Record excerpts:
* * * * * * *
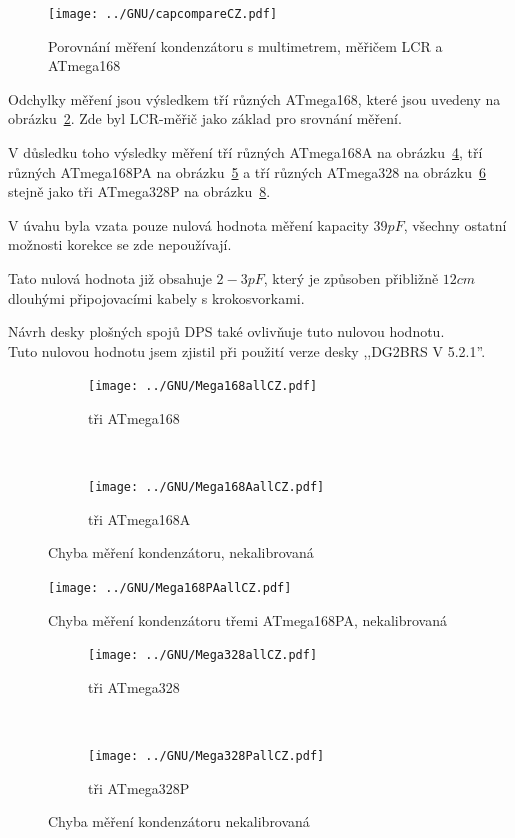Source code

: \begin{figure}[H]
\centering
\texttt{[image: ../GNU/capcompareCZ.pdf]}
\caption{Porovnání měření kondenzátoru s multimetrem, měřičem LCR a ATmega168}
\label{fig:capcompare}
\end{figure}

Odchylky měření jsou výsledkem tří různých ATmega168, které jsou uvedeny na obrázku~\ref{fig:mega168all}.
Zde byl LCR-měřič jako základ pro srovnání měření.

V důsledku toho výsledky měření tří různých ATmega168A na obrázku~\ref{fig:mega168Aall}, 
tří různých ATmega168PA na obrázku~\ref{fig:mega168PAall}  a tří různých
ATmega328 na obrázku~\ref{fig:mega328all} stejně jako tři ATmega328P na obrázku~\ref{fig:mega328Pall}.

V úvahu byla vzata pouze nulová hodnota měření kapacity \(39pF\), všechny ostatní možnosti korekce se zde
nepoužívají.

Tato nulová hodnota již obsahuje \(2-3pF\), který je způsoben přibližně \(12cm\) dlouhými připojovacími kabely s krokosvorkami.

Návrh desky plošných spojů DPS také ovlivňuje tuto nulovou hodnotu.\\ Tuto nulovou hodnotu jsem zjistil při použití verze desky ,,DG2BRS V 5.2.1''.

\begin{figure}[H]
  \begin{subfigure}[b]{9cm}
    \centering
    \texttt{[image: ../GNU/Mega168allCZ.pdf]}
    \caption{tři ATmega168}
    \label{fig:mega168all}
  \end{subfigure}
  ~
  \begin{subfigure}[b]{9cm}
    \centering
    \texttt{[image: ../GNU/Mega168AallCZ.pdf]}
    \caption{tři ATmega168A}
    \label{fig:mega168Aall}
  \end{subfigure}
  \caption{Chyba měření kondenzátoru, nekalibrovaná}
\end{figure}

\begin{figure}[H]
\centering
\texttt{[image: ../GNU/Mega168PAallCZ.pdf]}
\caption{Chyba měření kondenzátoru třemi ATmega168PA, nekalibrovaná}
\label{fig:mega168PAall}
\end{figure}

\begin{figure}[H]
  \begin{subfigure}[b]{9cm}
    \centering
    \texttt{[image: ../GNU/Mega328allCZ.pdf]}
    \caption{tři ATmega328}
    \label{fig:mega328all}
  \end{subfigure}
  ~
  \begin{subfigure}[b]{9cm}
    \centering
    \texttt{[image: ../GNU/Mega328PallCZ.pdf]}
    \caption{tři ATmega328P}
    \label{fig:mega328Pall}
  \end{subfigure}
  \caption{Chyba měření kondenzátoru nekalibrovaná}
\end{figure}

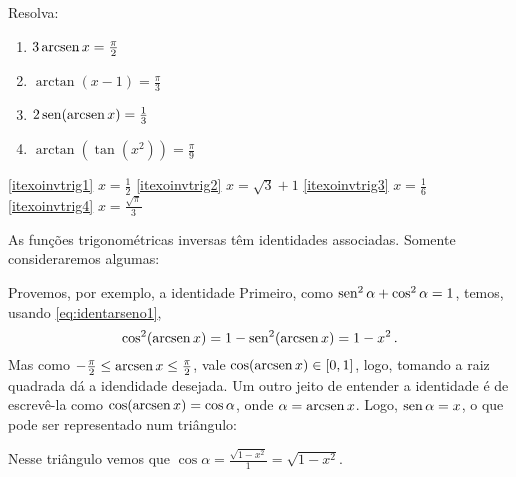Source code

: \begin{exo}
Resolva:
\begin{multicols}{3}
\begin{enumerate}
\item\label{itexoinvtrig1} $3\operatorname{arcsen} x=\tfrac{\pi}{2}$
\item\label{itexoinvtrig2} $\arctan (x-1)=\tfrac{\pi}{3}$
\item\label{itexoinvtrig3} $2\operatorname{sen} (\operatorname{arcsen} x)=\tfrac13$
\item\label{itexoinvtrig4} $\arctan(\tan (x^2))=\tfrac{\pi}{9}$
\end{enumerate}
\end{multicols}
\vspace{0.01cm}
\begin{sol}
\eqref{itexoinvtrig1} $x=\frac{1}{2}$
\eqref{itexoinvtrig2} $x=\sqrt{3}+1$
\eqref{itexoinvtrig3} $x=\tfrac16$
\eqref{itexoinvtrig4} $x=\tfrac{\sqrt{\pi}}{3}$
\end{sol}
\end{exo}

As funções trigonométricas inversas têm identidades associadas. Somente consideraremos algumas:
\begin{ex}\label{Ex:identidadesenoinverso}
Provemos, por exemplo, a identidade
Primeiro, como
$\operatorname{sen}^2\alpha+\cos^2\alpha=1$, temos, usando \eqref{eq:identarseno1}, 
$$\cos^2(\operatorname{arcsen}
x)=1-\operatorname{sen}^2(\operatorname{arcsen} x)=1-x^2\,.$$
Mas como $-\tfrac{\pi}{2}\leq \operatorname{arcsen} x\leq \tfrac{\pi}{2}$, vale 
$\cos(\operatorname{arcsen} x)\in [0,1]$, logo, tomando a raiz quadrada dá a 
idendidade desejada.
Um outro jeito de entender a identidade é de escrevê-la como 
$\cos(\operatorname{arcsen} x)=\cos \alpha$, onde 
 $\alpha=\operatorname{arcsen} x$. Logo, $\operatorname{sen} \alpha=x$, o que pode ser representado 
num triângulo:

\begin{center}
\begin{bmlimage}\end{bmlimage}
\end{center}
Nesse triângulo vemos que $\cos \alpha=\tfrac{\sqrt{1-x^2}}{1}=\sqrt{1-x^2}$.
\end{ex}

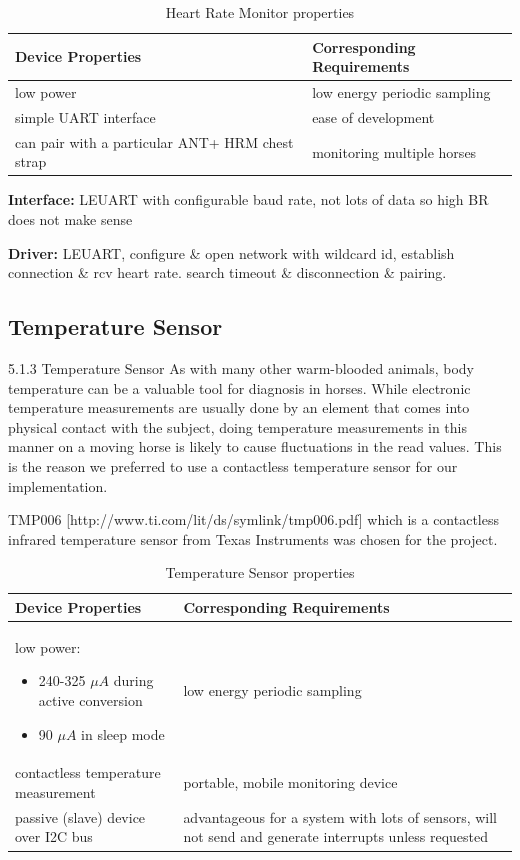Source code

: \begin{table}
\centering
\begin{tabular}{|m{}|m{}|}
\hline 
	\textbf{Device Properties} &
	\textbf{Corresponding Requirements}  \\ 
\hline
	low power  &
	low energy periodic sampling  \\ 
\hline
	simple UART interface &
	ease of development \\
\hline
	can pair with a particular ANT+ HRM chest strap &
	monitoring multiple horses \\
\hline 
\end{tabular} 
\caption{Heart Rate Monitor properties}
\label{tab:hrm_properties}
\end{table}

\textbf{Interface:}  LEUART with configurable baud rate, not lots of data so high BR does not make sense

\textbf{Driver:}
 LEUART, configure \& open network with wildcard id, establish connection \& rcv heart rate. search timeout \& disconnection \& pairing.


\subsection{Temperature Sensor}
5.1.3 Temperature Sensor
As with many other warm-blooded animals, body temperature can be a valuable tool for diagnosis in horses. While electronic temperature measurements are usually done by an element that comes into physical contact with the subject, doing temperature measurements in this manner on a moving horse is likely to cause fluctuations in the read values. This is the reason we preferred to use a contactless temperature sensor for our implementation. 

 TMP006 [http://www.ti.com/lit/ds/symlink/tmp006.pdf] which is a contactless infrared temperature sensor from Texas Instruments was chosen for the project. 


\begin{table}
\centering
\begin{tabular}{|m{}|m{}|}
\hline 
	\textbf{Device Properties} &
	\textbf{Corresponding Requirements}  \\ 
\hline
	low power:
	\begin{itemize}
	\item 240-325 $\mu A$ during active conversion
	\item 90 $\mu A$ in sleep mode 
	\end{itemize}  &
	low energy periodic sampling  \\ 
\hline
	contactless temperature measurement &
	portable, mobile monitoring device \\
\hline
	passive (slave) device over I2C bus &
	advantageous for a system with lots of sensors, will not send and generate interrupts unless requested \\
\hline 
\end{tabular} 
\caption{Temperature Sensor properties}
\label{tab:temp_sensor_properties}
\end{table}

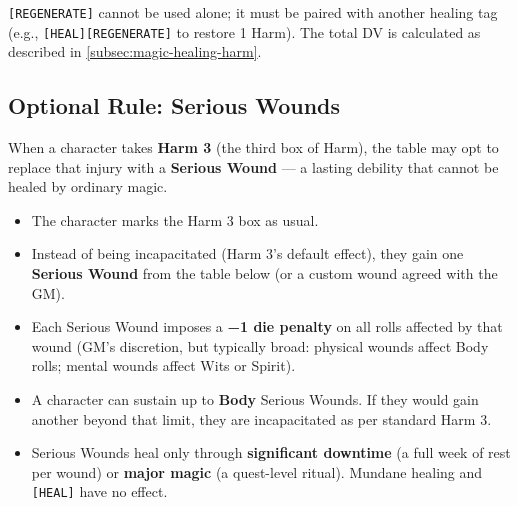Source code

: \texttt{[REGENERATE]} cannot be used alone; it must be paired with another healing tag (e.g., \texttt{[HEAL][REGENERATE]} to restore 1 Harm). The total DV is calculated as described in \ref{subsec:magic-healing-harm}.

\subsection{Optional Rule: Serious Wounds}
\label{subsec:serious-wounds}
When a character takes \textbf{Harm 3} (the third box of Harm), the table may opt to replace that injury with a \textbf{Serious Wound} --- a lasting debility that cannot be healed by ordinary magic.

\begin{itemize}
  \item The character marks the Harm 3 box as usual.
  \item Instead of being incapacitated (Harm 3's default effect), they gain one \textbf{Serious Wound} from the table below (or a custom wound agreed with the GM).
  \item Each Serious Wound imposes a \textbf{−1 die penalty} on all rolls affected by that wound (GM's discretion, but typically broad: physical wounds affect Body rolls; mental wounds affect Wits or Spirit).
  \item A character can sustain up to \textbf{Body} Serious Wounds. If they would gain another beyond that limit, they are incapacitated as per standard Harm 3.
  \item Serious Wounds heal only through \textbf{significant downtime} (a full week of rest per wound) or \textbf{major magic} (a quest-level ritual). Mundane healing and \texttt{[HEAL]} have no effect.
\end{itemize}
* * * * * * *
Assigned task:
Repeat each of the records exactly as written, except for the pictures, which are to be left out.

Your response:
Source code

: \begin{figure}[H]
\centering
\texttt{[image: ../GNU/capcompareCZ.pdf]}
\caption{Porovnání měření kondenzátoru s multimetrem, měřičem LCR a ATmega168}
\label{fig:capcompare}
\end{figure}

Odchylky měření jsou výsledkem tří různých ATmega168, které jsou uvedeny na obrázku~\ref{fig:mega168all}.
Zde byl LCR-měřič jako základ pro srovnání měření.

V důsledku toho výsledky měření tří různých ATmega168A na obrázku~\ref{fig:mega168Aall}, 
tří různých ATmega168PA na obrázku~\ref{fig:mega168PAall}  a tří různých
ATmega328 na obrázku~\ref{fig:mega328all} stejně jako tři ATmega328P na obrázku~\ref{fig:mega328Pall}.

V úvahu byla vzata pouze nulová hodnota měření kapacity \(39pF\), všechny ostatní možnosti korekce se zde
nepoužívají.

Tato nulová hodnota již obsahuje \(2-3pF\), který je způsoben přibližně \(12cm\) dlouhými připojovacími kabely s krokosvorkami.

Návrh desky plošných spojů DPS také ovlivňuje tuto nulovou hodnotu.\\ Tuto nulovou hodnotu jsem zjistil při použití verze desky ,,DG2BRS V 5.2.1''.

\begin{figure}[H]
  \begin{subfigure}[b]{9cm}
    \centering
    \texttt{[image: ../GNU/Mega168allCZ.pdf]}
    \caption{tři ATmega168}
    \label{fig:mega168all}
  \end{subfigure}
  ~
  \begin{subfigure}[b]{9cm}
    \centering
    \texttt{[image: ../GNU/Mega168AallCZ.pdf]}
    \caption{tři ATmega168A}
    \label{fig:mega168Aall}
  \end{subfigure}
  \caption{Chyba měření kondenzátoru, nekalibrovaná}
\end{figure}

\begin{figure}[H]
\centering
\texttt{[image: ../GNU/Mega168PAallCZ.pdf]}
\caption{Chyba měření kondenzátoru třemi ATmega168PA, nekalibrovaná}
\label{fig:mega168PAall}
\end{figure}

\begin{figure}[H]
  \begin{subfigure}[b]{9cm}
    \centering
    \texttt{[image: ../GNU/Mega328allCZ.pdf]}
    \caption{tři ATmega328}
    \label{fig:mega328all}
  \end{subfigure}
  ~
  \begin{subfigure}[b]{9cm}
    \centering
    \texttt{[image: ../GNU/Mega328PallCZ.pdf]}
    \caption{tři ATmega328P}
    \label{fig:mega328Pall}
  \end{subfigure}
  \caption{Chyba měření kondenzátoru nekalibrovaná}
\end{figure}

Source code

: \begin{exo}
Resolva:
\begin{multicols}{3}
\begin{enumerate}
\item\label{itexoinvtrig1} $3\operatorname{arcsen} x=\tfrac{\pi}{2}$
\item\label{itexoinvtrig2} $\arctan (x-1)=\tfrac{\pi}{3}$
\item\label{itexoinvtrig3} $2\operatorname{sen} (\operatorname{arcsen} x)=\tfrac13$
\item\label{itexoinvtrig4} $\arctan(\tan (x^2))=\tfrac{\pi}{9}$
\end{enumerate}
\end{multicols}
\vspace{0.01cm}
\begin{sol}
\eqref{itexoinvtrig1} $x=\frac{1}{2}$
\eqref{itexoinvtrig2} $x=\sqrt{3}+1$
\eqref{itexoinvtrig3} $x=\tfrac16$
\eqref{itexoinvtrig4} $x=\tfrac{\sqrt{\pi}}{3}$
\end{sol}
\end{exo}

As funções trigonométricas inversas têm identidades associadas. Somente consideraremos algumas:
\begin{ex}\label{Ex:identidadesenoinverso}
Provemos, por exemplo, a identidade
Primeiro, como
$\operatorname{sen}^2\alpha+\cos^2\alpha=1$, temos, usando \eqref{eq:identarseno1}, 
$$\cos^2(\operatorname{arcsen}
x)=1-\operatorname{sen}^2(\operatorname{arcsen} x)=1-x^2\,.$$
Mas como $-\tfrac{\pi}{2}\leq \operatorname{arcsen} x\leq \tfrac{\pi}{2}$, vale 
$\cos(\operatorname{arcsen} x)\in [0,1]$, logo, tomando a raiz quadrada dá a 
idendidade desejada.
Um outro jeito de entender a identidade é de escrevê-la como 
$\cos(\operatorname{arcsen} x)=\cos \alpha$, onde 
 $\alpha=\operatorname{arcsen} x$. Logo, $\operatorname{sen} \alpha=x$, o que pode ser representado 
num triângulo:

\begin{center}
\begin{bmlimage}\end{bmlimage}
\end{center}
Nesse triângulo vemos que $\cos \alpha=\tfrac{\sqrt{1-x^2}}{1}=\sqrt{1-x^2}$.
\end{ex}

Source code

: \begin{table}
\centering
\begin{tabular}{|m{}|m{}|}
\hline 
	\textbf{Device Properties} &
	\textbf{Corresponding Requirements}  \\ 
\hline
	low power  &
	low energy periodic sampling  \\ 
\hline
	simple UART interface &
	ease of development \\
\hline
	can pair with a particular ANT+ HRM chest strap &
	monitoring multiple horses \\
\hline 
\end{tabular} 
\caption{Heart Rate Monitor properties}
\label{tab:hrm_properties}
\end{table}

\textbf{Interface:}  LEUART with configurable baud rate, not lots of data so high BR does not make sense

\textbf{Driver:}
 LEUART, configure \& open network with wildcard id, establish connection \& rcv heart rate. search timeout \& disconnection \& pairing.


\subsection{Temperature Sensor}
5.1.3 Temperature Sensor
As with many other warm-blooded animals, body temperature can be a valuable tool for diagnosis in horses. While electronic temperature measurements are usually done by an element that comes into physical contact with the subject, doing temperature measurements in this manner on a moving horse is likely to cause fluctuations in the read values. This is the reason we preferred to use a contactless temperature sensor for our implementation. 

 TMP006 [http://www.ti.com/lit/ds/symlink/tmp006.pdf] which is a contactless infrared temperature sensor from Texas Instruments was chosen for the project. 


\begin{table}
\centering
\begin{tabular}{|m{}|m{}|}
\hline 
	\textbf{Device Properties} &
	\textbf{Corresponding Requirements}  \\ 
\hline
	low power:
	\begin{itemize}
	\item 240-325 $\mu A$ during active conversion
	\item 90 $\mu A$ in sleep mode 
	\end{itemize}  &
	low energy periodic sampling  \\ 
\hline
	contactless temperature measurement &
	portable, mobile monitoring device \\
\hline
	passive (slave) device over I2C bus &
	advantageous for a system with lots of sensors, will not send and generate interrupts unless requested \\
\hline 
\end{tabular} 
\caption{Temperature Sensor properties}
\label{tab:temp_sensor_properties}
\end{table}

Source code

: \texttt{[REGENERATE]} cannot be used alone; it must be paired with another healing tag (e.g., \texttt{[HEAL][REGENERATE]} to restore 1 Harm). The total DV is calculated as described in \ref{subsec:magic-healing-harm}.

\subsection{Optional Rule: Serious Wounds}
\label{subsec:serious-wounds}
When a character takes \textbf{Harm 3} (the third box of Harm), the table may opt to replace that injury with a \textbf{Serious Wound} --- a lasting debility that cannot be healed by ordinary magic.

\begin{itemize}
  \item The character marks the Harm 3 box as usual.
  \item Instead of being incapacitated (Harm 3's default effect), they gain one \textbf{Serious Wound} from the table below (or a custom wound agreed with the GM).
  \item Each Serious Wound imposes a \textbf{−1 die penalty} on all rolls affected by that wound (GM's discretion, but typically broad: physical wounds affect Body rolls; mental wounds affect Wits or Spirit).
  \item A character can sustain up to \textbf{Body} Serious Wounds. If they would gain another beyond that limit, they are incapacitated as per standard Harm 3.
  \item Serious Wounds heal only through \textbf{significant downtime} (a full week of rest per wound) or \textbf{major magic} (a quest-level ritual). Mundane healing and \texttt{[HEAL]} have no effect.
\end{itemize}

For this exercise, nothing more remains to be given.